Networking

iPhone to get global flat-fee voice service

A carrier-grade voice over Wi-Fi (Vo-Fi) application will soon be available at the Apple App Store for the iPhone, as well as for Apple's Wi-Fi-enabled iPod Touch portable media player. The availability of the application should remove the risk of unpredictable and often sky-high cellular usage and roaming charges for international travelers.

The Vo-Fi application is coming as early as Feb. 1 from DeFi Mobile, a pioneer in using Wi-Fi to circumvent high cellular voice and data usage and roaming charges with a unified, worldwide, flat-fee Wi-Fi service. The company went commercial with its service last fall for Symbian-based handsets.
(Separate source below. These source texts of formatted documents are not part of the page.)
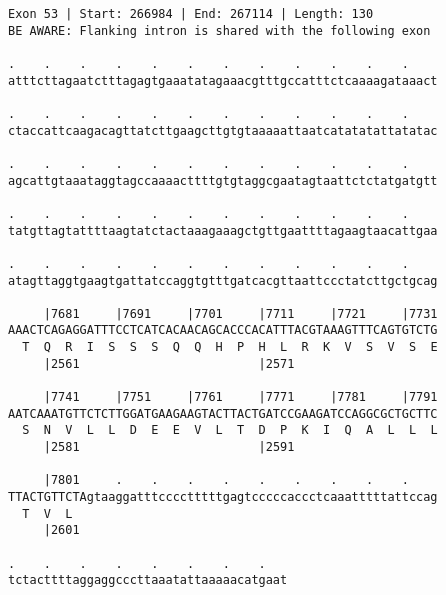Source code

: \documentclass{article}
\begin{document}
\begin{Verbatim}
Exon 53 | Start: 266984 | End: 267114 | Length: 130
BE AWARE: Flanking intron is shared with the following exon
 
.    .    .    .    .    .    .    .    .    .    .    .    
atttcttagaatctttagagtgaaatatagaaacgtttgccatttctcaaaagataaact
  
.    .    .    .    .    .    .    .    .    .    .    .    
ctaccattcaagacagttatcttgaagcttgtgtaaaaattaatcatatatattatatac
  
.    .    .    .    .    .    .    .    .    .    .    .    
agcattgtaaataggtagccaaaacttttgtgtaggcgaatagtaattctctatgatgtt
  
.    .    .    .    .    .    .    .    .    .    .    .    
tatgttagtattttaagtatctactaaagaaagctgttgaattttagaagtaacattgaa
  
.    .    .    .    .    .    .    .    .    .    .    .    
atagttaggtgaagtgattatccaggtgtttgatcacgttaattccctatcttgctgcag
  
     |7681     |7691     |7701     |7711     |7721     |7731
AAACTCAGAGGATTTCCTCATCACAACAGCACCCACATTTACGTAAAGTTTCAGTGTCTG
  T  Q  R  I  S  S  S  Q  Q  H  P  H  L  R  K  V  S  V  S  E
     |2561                         |2571                    
  
     |7741     |7751     |7761     |7771     |7781     |7791
AATCAAATGTTCTCTTGGATGAAGAAGTACTTACTGATCCGAAGATCCAGGCGCTGCTTC
  S  N  V  L  L  D  E  E  V  L  T  D  P  K  I  Q  A  L  L  L
     |2581                         |2591                    
  
     |7801     .    .    .    .    .    .    .    .    .    
TTACTGTTCTAgtaaggatttcccctttttgagtcccccaccctcaaatttttattccag
  T  V  L                                                   
     |2601                                                  
  
.    .    .    .    .    .    .    .   
tctacttttaggaggcccttaaatattaaaaacatgaat
\end{Verbatim}
\newpage
\end{document}
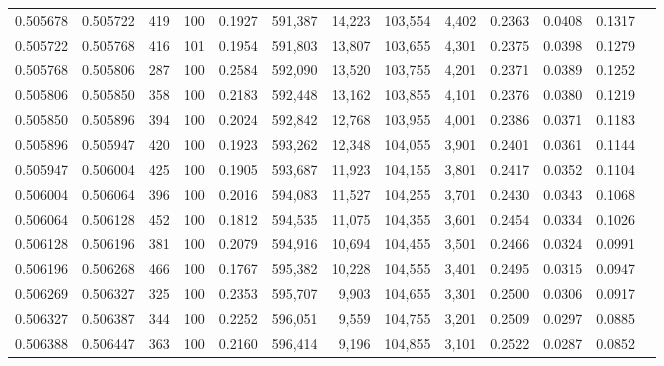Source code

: \begin{tabular}{rrrrrrrrrrrrr}
0.505678 & 0.505722 &   419 & 100 &                                     0.1927 & 591,387 &  14,223 & 103,554 &   4,402 & 0.2363 & 0.0408 & 0.1317 \\
0.505722 & 0.505768 &   416 & 101 &                                     0.1954 & 591,803 &  13,807 & 103,655 &   4,301 & 0.2375 & 0.0398 & 0.1279 \\
0.505768 & 0.505806 &   287 & 100 &                                     0.2584 & 592,090 &  13,520 & 103,755 &   4,201 & 0.2371 & 0.0389 & 0.1252 \\
0.505806 & 0.505850 &   358 & 100 &                                     0.2183 & 592,448 &  13,162 & 103,855 &   4,101 & 0.2376 & 0.0380 & 0.1219 \\
0.505850 & 0.505896 &   394 & 100 &                                     0.2024 & 592,842 &  12,768 & 103,955 &   4,001 & 0.2386 & 0.0371 & 0.1183 \\
0.505896 & 0.505947 &   420 & 100 &                                     0.1923 & 593,262 &  12,348 & 104,055 &   3,901 & 0.2401 & 0.0361 & 0.1144 \\
0.505947 & 0.506004 &   425 & 100 &                                     0.1905 & 593,687 &  11,923 & 104,155 &   3,801 & 0.2417 & 0.0352 & 0.1104 \\
0.506004 & 0.506064 &   396 & 100 &                                     0.2016 & 594,083 &  11,527 & 104,255 &   3,701 & 0.2430 & 0.0343 & 0.1068 \\
0.506064 & 0.506128 &   452 & 100 &                                     0.1812 & 594,535 &  11,075 & 104,355 &   3,601 & 0.2454 & 0.0334 & 0.1026 \\
0.506128 & 0.506196 &   381 & 100 &                                     0.2079 & 594,916 &  10,694 & 104,455 &   3,501 & 0.2466 & 0.0324 & 0.0991 \\
0.506196 & 0.506268 &   466 & 100 &                                     0.1767 & 595,382 &  10,228 & 104,555 &   3,401 & 0.2495 & 0.0315 & 0.0947 \\
0.506269 & 0.506327 &   325 & 100 &                                     0.2353 & 595,707 &   9,903 & 104,655 &   3,301 & 0.2500 & 0.0306 & 0.0917 \\
0.506327 & 0.506387 &   344 & 100 &                                     0.2252 & 596,051 &   9,559 & 104,755 &   3,201 & 0.2509 & 0.0297 & 0.0885 \\
0.506388 & 0.506447 &   363 & 100 &                                     0.2160 & 596,414 &   9,196 & 104,855 &   3,101 & 0.2522 & 0.0287 & 0.0852 \\

\end{tabular}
To provide service, it uses a sprawling Wi-Fi infrastructure comprising the majority of Wi-Fi hot spots around the world knit together by DeFi’s own carrier-grade backhaul network. The DeFi network peers with 200 of the world’s major landline WAN service providers with access to 2000 provider networks, according to CEO Jeff Rice.

iPhone or iTouch users who download the De-Fi app from the Apple App Store will get 101 free minutes of service. After the 101 minutes are up, they can continue to use the service for free with users of DeFi and other non-TDM voice services such as DeFi, Skype and GoogleTalk. Or they can click a button to upgrade to the DeFi Global Access service for $40 or $50 per month, says Rice.

For $40, they can make calls virtually anywhere globally where there is Wi-Fi coverage without having to log on in each hot spot. For $50, they can have up to three different phone numbers in different countries. For example, if a U.S.-based company has manufacturing facilities in China, a U.S. iPhone business user could provide his/her Chinese colleagues with a local Chinese landline phone number that rings his or her phone in San Francisco, bypassing the long-distance rates, Rice explains.

iPhone use for international business travelers has proven problematic for several reasons. The iPhone has been locked, not allowing users to swap out SIM cards that would allow them to get local cellular rates in the various countries to which they travel. Also, the device itself is “chatty,” sending background pings and updates transparent to the user, but using up chargeable minutes. And VoIP over the 3G cellular data channel is forbidden, both by Apple and in the user terms and conditions set by AT&T Mobility, Apple’s wireless carrier partner in the U.S.

Apple seems ready to move full steam ahead with the high-end Vo-Fi solution.

“Apple has been nothing but very supportive and we haven’t heard anything negative from AT&T,” claims Rice.